> ACTIVITY
What lines in the data hold the string "suivantes"? Show them.

> DATA IN THIS EXERCISE
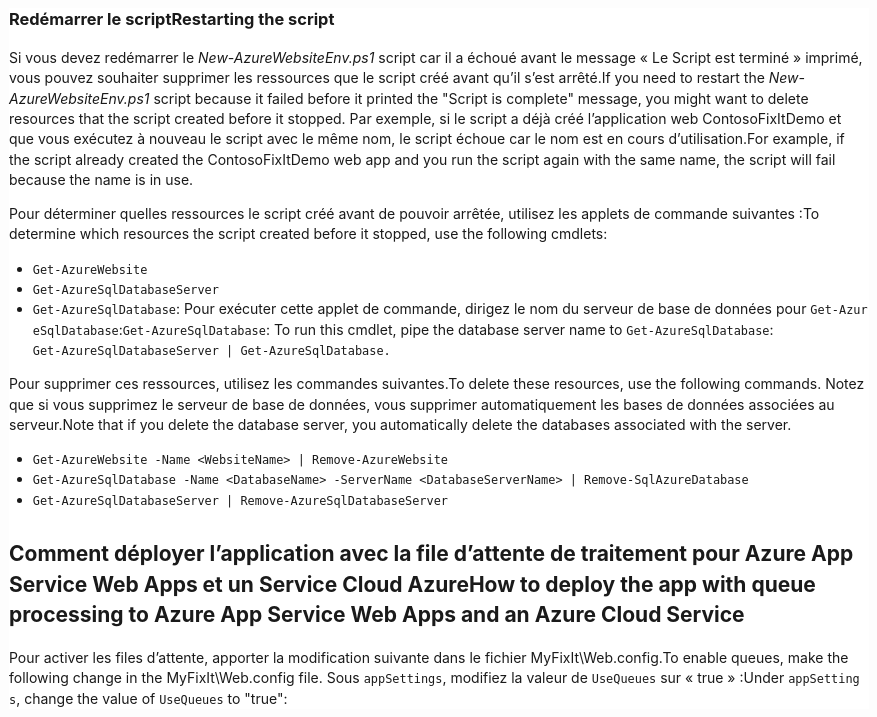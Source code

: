 ### <a name="restarting-the-script"></a><span data-ttu-id="50341-337">Redémarrer le script</span><span class="sxs-lookup"><span data-stu-id="50341-337">Restarting the script</span></span>

<span data-ttu-id="50341-338">Si vous devez redémarrer le *New-AzureWebsiteEnv.ps1* script car il a échoué avant le message « Le Script est terminé » imprimé, vous pouvez souhaiter supprimer les ressources que le script créé avant qu’il s’est arrêté.</span><span class="sxs-lookup"><span data-stu-id="50341-338">If you need to restart the *New-AzureWebsiteEnv.ps1* script because it failed before it printed the "Script is complete" message, you might want to delete resources that the script created before it stopped.</span></span> <span data-ttu-id="50341-339">Par exemple, si le script a déjà créé l’application web ContosoFixItDemo et que vous exécutez à nouveau le script avec le même nom, le script échoue car le nom est en cours d’utilisation.</span><span class="sxs-lookup"><span data-stu-id="50341-339">For example, if the script already created the ContosoFixItDemo web app and you run the script again with the same name, the script will fail because the name is in use.</span></span>

<span data-ttu-id="50341-340">Pour déterminer quelles ressources le script créé avant de pouvoir arrêtée, utilisez les applets de commande suivantes :</span><span class="sxs-lookup"><span data-stu-id="50341-340">To determine which resources the script created before it stopped, use the following cmdlets:</span></span>

- `Get-AzureWebsite`
- `Get-AzureSqlDatabaseServer`
- <span data-ttu-id="50341-341">`Get-AzureSqlDatabase`: Pour exécuter cette applet de commande, dirigez le nom du serveur de base de données pour `Get-AzureSqlDatabase`:</span><span class="sxs-lookup"><span data-stu-id="50341-341">`Get-AzureSqlDatabase`: To run this cmdlet, pipe the database server name to `Get-AzureSqlDatabase`:</span></span>  
    `Get-AzureSqlDatabaseServer | Get-AzureSqlDatabase.`

<span data-ttu-id="50341-342">Pour supprimer ces ressources, utilisez les commandes suivantes.</span><span class="sxs-lookup"><span data-stu-id="50341-342">To delete these resources, use the following commands.</span></span> <span data-ttu-id="50341-343">Notez que si vous supprimez le serveur de base de données, vous supprimer automatiquement les bases de données associées au serveur.</span><span class="sxs-lookup"><span data-stu-id="50341-343">Note that if you delete the database server, you automatically delete the databases associated with the server.</span></span>

- `Get-AzureWebsite -Name <WebsiteName> | Remove-AzureWebsite`
- `Get-AzureSqlDatabase -Name <DatabaseName> -ServerName <DatabaseServerName> | Remove-SqlAzureDatabase`
- `Get-AzureSqlDatabaseServer | Remove-AzureSqlDatabaseServer`

<a id="deployqueues"></a>
## <a name="how-to-deploy-the-app-with-queue-processing-to-azure-app-service-web-apps-and-an-azure-cloud-service"></a><span data-ttu-id="50341-344">Comment déployer l’application avec la file d’attente de traitement pour Azure App Service Web Apps et un Service Cloud Azure</span><span class="sxs-lookup"><span data-stu-id="50341-344">How to deploy the app with queue processing to Azure App Service Web Apps and an Azure Cloud Service</span></span>

<span data-ttu-id="50341-345">Pour activer les files d’attente, apporter la modification suivante dans le fichier MyFixIt\Web.config.</span><span class="sxs-lookup"><span data-stu-id="50341-345">To enable queues, make the following change in the MyFixIt\Web.config file.</span></span> <span data-ttu-id="50341-346">Sous `appSettings`, modifiez la valeur de `UseQueues` sur « true » :</span><span class="sxs-lookup"><span data-stu-id="50341-346">Under `appSettings`, change the value of `UseQueues` to "true":</span></span>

> TASK RESPONSE
<span data-ttu-id="50341-340">Pour déterminer quelles ressources le script créé avant de pouvoir arrêtée, utilisez les applets de commande suivantes :</span><span class="sxs-lookup"><span data-stu-id="50341-340">To determine which resources the script created before it stopped, use the following cmdlets:</span></span>
<span data-ttu-id="50341-342">Pour supprimer ces ressources, utilisez les commandes suivantes.</span><span class="sxs-lookup"><span data-stu-id="50341-342">To delete these resources, use the following commands.</span></span> <span data-ttu-id="50341-343">Notez que si vous supprimez le serveur de base de données, vous supprimer automatiquement les bases de données associées au serveur.</span><span class="sxs-lookup"><span data-stu-id="50341-343">Note that if you delete the database server, you automatically delete the databases associated with the server.</span></span>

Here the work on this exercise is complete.